Figure 1.

Endogenous menin expression is suppressed in GH4C1 cells stably transfected with antisense menin cDNA. (a) Scheme for construction of the antisense menin vector. MCS, multiple cloning site; Neomycin, neomycin resistance gene; PCMV, human cytomegalovirus immediate-early promoter/enhancer; E, EcoRI; S, SacI. The asterisk indicates the stop codon at position 611 in the menin cDNA. (b) Menin expression in empty vector-transfected (V)- and antisense menin (AS)-transfected GH4C1 cells was assessed by immunoblotting. Equivalent amounts of total protein were loaded in each lane. (c) Human menin antisense transcripts were assessed by reverse transcription–PCR. GAPDH, glyceraldehyde-3-phosphate dehydrogenase. (d and e) TGF-β stimulates menin expression in GH4C1 cells.

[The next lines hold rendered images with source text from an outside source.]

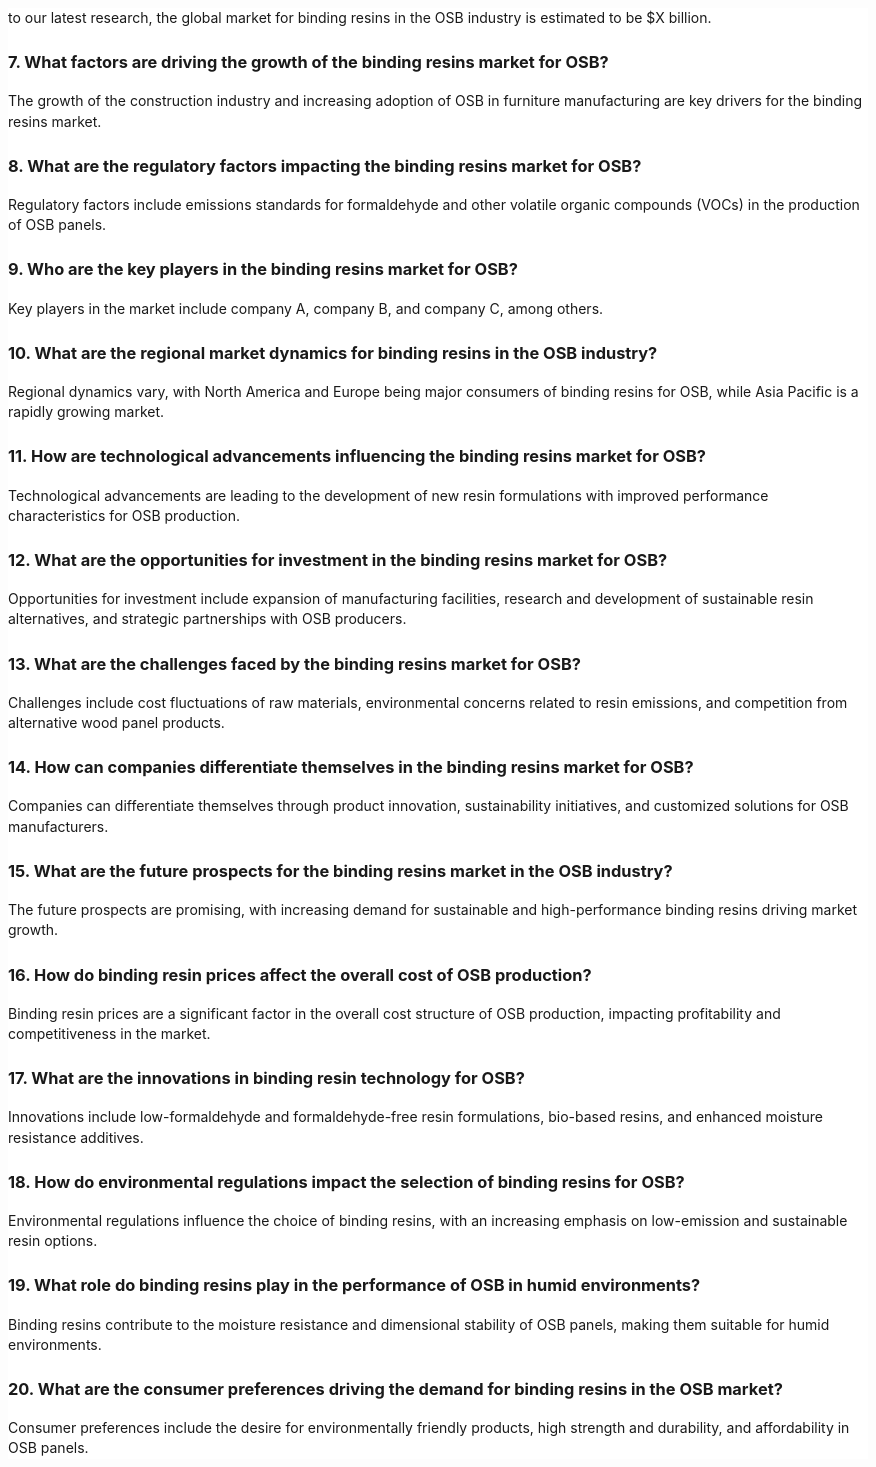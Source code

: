 to our latest research, the global market for binding resins in the OSB industry is estimated to be $X billion.</p><h3>7. What factors are driving the growth of the binding resins market for OSB?</h3><p>The growth of the construction industry and increasing adoption of OSB in furniture manufacturing are key drivers for the binding resins market.</p><h3>8. What are the regulatory factors impacting the binding resins market for OSB?</h3><p>Regulatory factors include emissions standards for formaldehyde and other volatile organic compounds (VOCs) in the production of OSB panels.</p><h3>9. Who are the key players in the binding resins market for OSB?</h3><p>Key players in the market include company A, company B, and company C, among others.</p><h3>10. What are the regional market dynamics for binding resins in the OSB industry?</h3><p>Regional dynamics vary, with North America and Europe being major consumers of binding resins for OSB, while Asia Pacific is a rapidly growing market.</p><h3>11. How are technological advancements influencing the binding resins market for OSB?</h3><p>Technological advancements are leading to the development of new resin formulations with improved performance characteristics for OSB production.</p><h3>12. What are the opportunities for investment in the binding resins market for OSB?</h3><p>Opportunities for investment include expansion of manufacturing facilities, research and development of sustainable resin alternatives, and strategic partnerships with OSB producers.</p><h3>13. What are the challenges faced by the binding resins market for OSB?</h3><p>Challenges include cost fluctuations of raw materials, environmental concerns related to resin emissions, and competition from alternative wood panel products.</p><h3>14. How can companies differentiate themselves in the binding resins market for OSB?</h3><p>Companies can differentiate themselves through product innovation, sustainability initiatives, and customized solutions for OSB manufacturers.</p><h3>15. What are the future prospects for the binding resins market in the OSB industry?</h3><p>The future prospects are promising, with increasing demand for sustainable and high-performance binding resins driving market growth.</p><h3>16. How do binding resin prices affect the overall cost of OSB production?</h3><p>Binding resin prices are a significant factor in the overall cost structure of OSB production, impacting profitability and competitiveness in the market.</p><h3>17. What are the innovations in binding resin technology for OSB?</h3><p>Innovations include low-formaldehyde and formaldehyde-free resin formulations, bio-based resins, and enhanced moisture resistance additives.</p><h3>18. How do environmental regulations impact the selection of binding resins for OSB?</h3><p>Environmental regulations influence the choice of binding resins, with an increasing emphasis on low-emission and sustainable resin options.</p><h3>19. What role do binding resins play in the performance of OSB in humid environments?</h3><p>Binding resins contribute to the moisture resistance and dimensional stability of OSB panels, making them suitable for humid environments.</p><h3>20. What are the consumer preferences driving the demand for binding resins in the OSB market?</h3><p>Consumer preferences include the desire for environmentally friendly products, high strength and durability, and affordability in OSB panels.</p></body></html></strong></p>
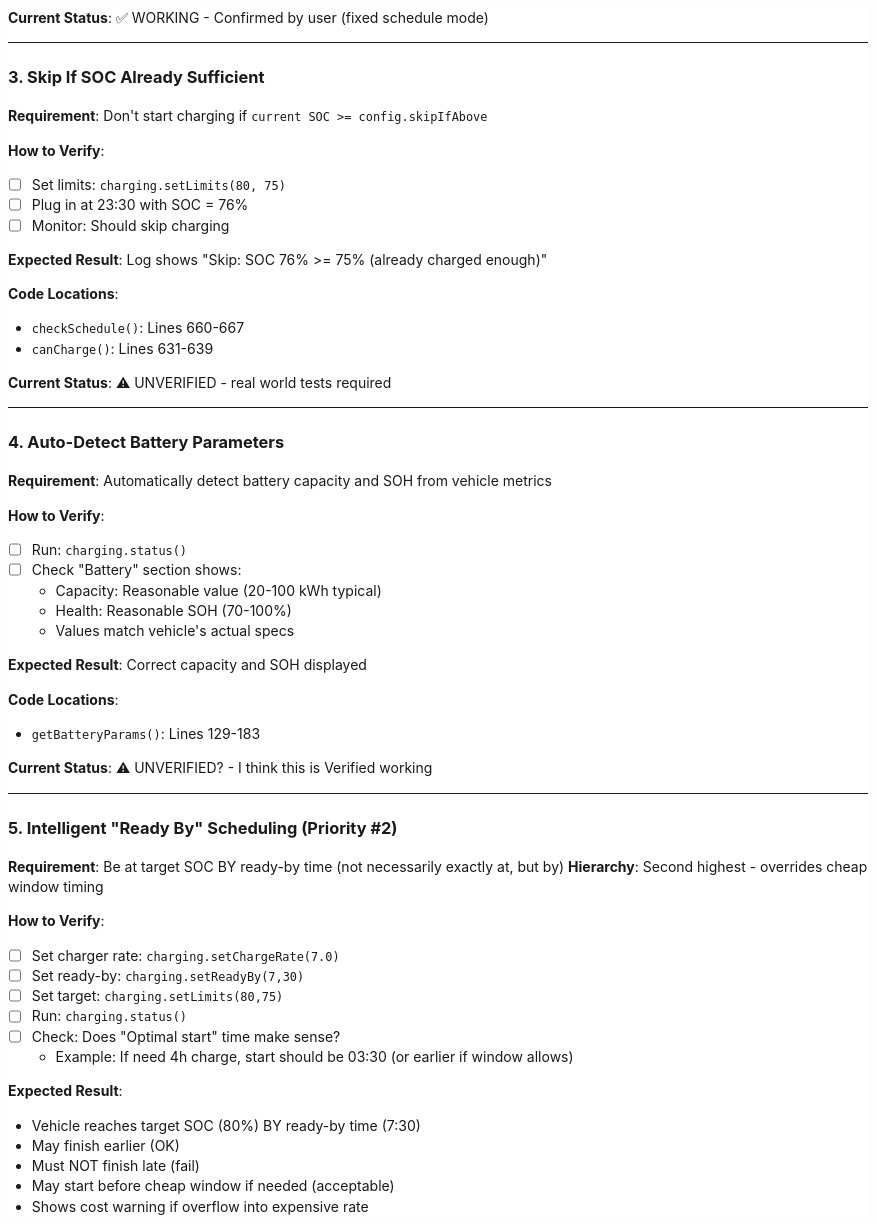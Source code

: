 **Current Status**: ✅ WORKING - Confirmed by user (fixed schedule mode)

---

### 3. Skip If SOC Already Sufficient
**Requirement**: Don't start charging if `current SOC >= config.skipIfAbove`

**How to Verify**:
- [ ] Set limits: `charging.setLimits(80, 75)`
- [ ] Plug in at 23:30 with SOC = 76%
- [ ] Monitor: Should skip charging

**Expected Result**: Log shows "Skip: SOC 76% >= 75% (already charged enough)"

**Code Locations**:
- `checkSchedule()`: Lines 660-667
- `canCharge()`: Lines 631-639

**Current Status**: ⚠️ UNVERIFIED - real world tests required

---

### 4. Auto-Detect Battery Parameters
**Requirement**: Automatically detect battery capacity and SOH from vehicle metrics

**How to Verify**:
- [ ] Run: `charging.status()`
- [ ] Check "Battery" section shows:
  - Capacity: Reasonable value (20-100 kWh typical)
  - Health: Reasonable SOH (70-100%)
  - Values match vehicle's actual specs

**Expected Result**: Correct capacity and SOH displayed

**Code Locations**:
- `getBatteryParams()`: Lines 129-183

**Current Status**: ⚠️ UNVERIFIED? - I think this is Verified working

---

### 5. Intelligent "Ready By" Scheduling (Priority #2)
**Requirement**: Be at target SOC BY ready-by time (not necessarily exactly at, but by)
**Hierarchy**: Second highest - overrides cheap window timing

**How to Verify**:
- [ ] Set charger rate: `charging.setChargeRate(7.0)`
- [ ] Set ready-by: `charging.setReadyBy(7,30)`
- [ ] Set target: `charging.setLimits(80,75)`
- [ ] Run: `charging.status()`
- [ ] Check: Does "Optimal start" time make sense?
  - Example: If need 4h charge, start should be 03:30 (or earlier if window allows)

**Expected Result**:
- Vehicle reaches target SOC (80%) BY ready-by time (7:30)
- May finish earlier (OK)
- Must NOT finish late (fail)
- May start before cheap window if needed (acceptable)
- Shows cost warning if overflow into expensive rate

Serum-starved cells were cultured (d) in the presence of various concentrations of TGF-β for 1 h, (e) in the presence of 100 pM TGF-β for the indicated times, or (f) in the presence of 100 pM TGF-β for 1 h. Total cell lysates (30 μg) were separated by SDS/PAGE, immunoblotted, and revealed with anti-menin antibody. As a control for protein loading, membranes were probed with an anti-Stat3 antibody.